*What the task requires*. Show all lines from the records below in which the string "like" is present.
══ Dataset entries ══
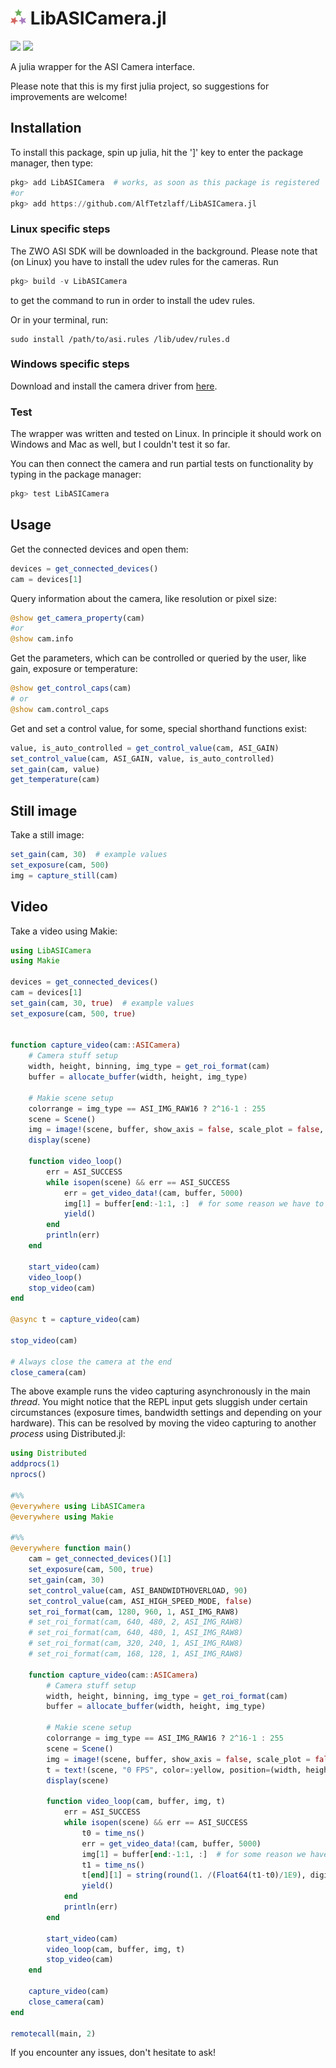 # <img src="/docs/LibASICamera_logo.svg?raw=true&sanitize=true" width="5%"> LibASICamera.jl

[![](https://img.shields.io/badge/docs-dev-blue)](https://alftetzlaff.github.io/LibASICamera.jl/dev/)
[![](https://img.shields.io/badge/ZWO-ASI-critical)](https://astronomy-imaging-camera.com/)

A julia wrapper for the ASI Camera interface.

Please note that this is my first julia project, so suggestions for improvements are welcome!

## Installation

To install this package, spin up julia, hit the ']' key to enter the package manager, then type:

```julia
pkg> add LibASICamera  # works, as soon as this package is registered
#or
pkg> add https://github.com/AlfTetzlaff/LibASICamera.jl
```

### Linux specific steps

The ZWO ASI SDK will be downloaded in the background. Please note that (on Linux) you have to install the udev rules for the cameras. Run

```julia
pkg> build -v LibASICamera
```

to get the command to run in order to install the udev rules.

Or in your terminal, run:

```
sudo install /path/to/asi.rules /lib/udev/rules.d
```

### Windows specific steps

Download and install the camera driver from [here](https://astronomy-imaging-camera.com/software-drivers).

### Test

The wrapper was written and tested on Linux. In principle it should work on Windows and Mac as well, but I couldn't test it so far.

You can then connect the camera and run partial tests on functionality by typing in the package manager:

```julia
pkg> test LibASICamera
```

## Usage

Get the connected devices and open them:

```julia
devices = get_connected_devices()
cam = devices[1]
```

Query information about the camera, like resolution or pixel size:

```julia
@show get_camera_property(cam)
#or
@show cam.info
```

Get the parameters, which can be controlled or queried by the user, like gain, exposure or temperature:

```julia
@show get_control_caps(cam)
# or
@show cam.control_caps
```

Get and set a control value, for some, special shorthand functions exist:

```julia
value, is_auto_controlled = get_control_value(cam, ASI_GAIN)
set_control_value(cam, ASI_GAIN, value, is_auto_controlled)
set_gain(cam, value)
get_temperature(cam)
```

## Still image

Take a still image:

```julia
set_gain(cam, 30)  # example values
set_exposure(cam, 500)
img = capture_still(cam)
```

## Video

Take a video using Makie:

```julia
using LibASICamera
using Makie

devices = get_connected_devices()
cam = devices[1]
set_gain(cam, 30, true)  # example values
set_exposure(cam, 500, true)


function capture_video(cam::ASICamera)
    # Camera stuff setup
    width, height, binning, img_type = get_roi_format(cam)
    buffer = allocate_buffer(width, height, img_type)

    # Makie scene setup
    colorrange = img_type == ASI_IMG_RAW16 ? 2^16-1 : 255
    scene = Scene()
    img = image!(scene, buffer, show_axis = false, scale_plot = false, colorrange=(0,colorrange))[end]
    display(scene)

    function video_loop()
        err = ASI_SUCCESS
        while isopen(scene) && err == ASI_SUCCESS
            err = get_video_data!(cam, buffer, 5000)
            img[1] = buffer[end:-1:1, :]  # for some reason we have to flip x
            yield()
        end
        println(err)
    end

    start_video(cam)
    video_loop()
    stop_video(cam)
end

@async t = capture_video(cam)

stop_video(cam)

# Always close the camera at the end
close_camera(cam)
```

The above example runs the video capturing asynchronously in the main _thread_. You might notice that the REPL input gets sluggish under certain circumstances (exposure times, bandwidth settings and depending on your hardware). This can be resolved by moving the video capturing to another _process_ using Distributed.jl:

```julia
using Distributed
addprocs(1)
nprocs()

#%%
@everywhere using LibASICamera
@everywhere using Makie

#%%
@everywhere function main()
    cam = get_connected_devices()[1]
    set_exposure(cam, 500, true)
    set_gain(cam, 30)
    set_control_value(cam, ASI_BANDWIDTHOVERLOAD, 90)
    set_control_value(cam, ASI_HIGH_SPEED_MODE, false)
    set_roi_format(cam, 1280, 960, 1, ASI_IMG_RAW8)
    # set_roi_format(cam, 640, 480, 2, ASI_IMG_RAW8)
    # set_roi_format(cam, 640, 480, 1, ASI_IMG_RAW8)
    # set_roi_format(cam, 320, 240, 1, ASI_IMG_RAW8)
    # set_roi_format(cam, 168, 128, 1, ASI_IMG_RAW8)

    function capture_video(cam::ASICamera)
        # Camera stuff setup
        width, height, binning, img_type = get_roi_format(cam)
        buffer = allocate_buffer(width, height, img_type)

        # Makie scene setup
        colorrange = img_type == ASI_IMG_RAW16 ? 2^16-1 : 255
        scene = Scene()
        img = image!(scene, buffer, show_axis = false, scale_plot = false, colorrange=(0,colorrange))[end]
        t = text!(scene, "0 FPS", color=:yellow, position=(width, height), align=(:top, :right), textsize=Int(height/16))
        display(scene)

        function video_loop(cam, buffer, img, t)
            err = ASI_SUCCESS
            while isopen(scene) && err == ASI_SUCCESS
                t0 = time_ns()
                err = get_video_data!(cam, buffer, 5000)
                img[1] = buffer[end:-1:1, :]  # for some reason we have to flip x
                t1 = time_ns()
                t[end][1] = string(round(1. /(Float64(t1-t0)/1E9), digits=1), " FPS")
                yield()
            end
            println(err)
        end

        start_video(cam)
        video_loop(cam, buffer, img, t)
        stop_video(cam)
    end

    capture_video(cam)
    close_camera(cam)
end

remotecall(main, 2)
```

If you encounter any issues, don't hesitate to ask!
═══
*Solution for this task*.
Query information about the camera, like resolution or pixel size:
Get the parameters, which can be controlled or queried by the user, like gain, exposure or temperature:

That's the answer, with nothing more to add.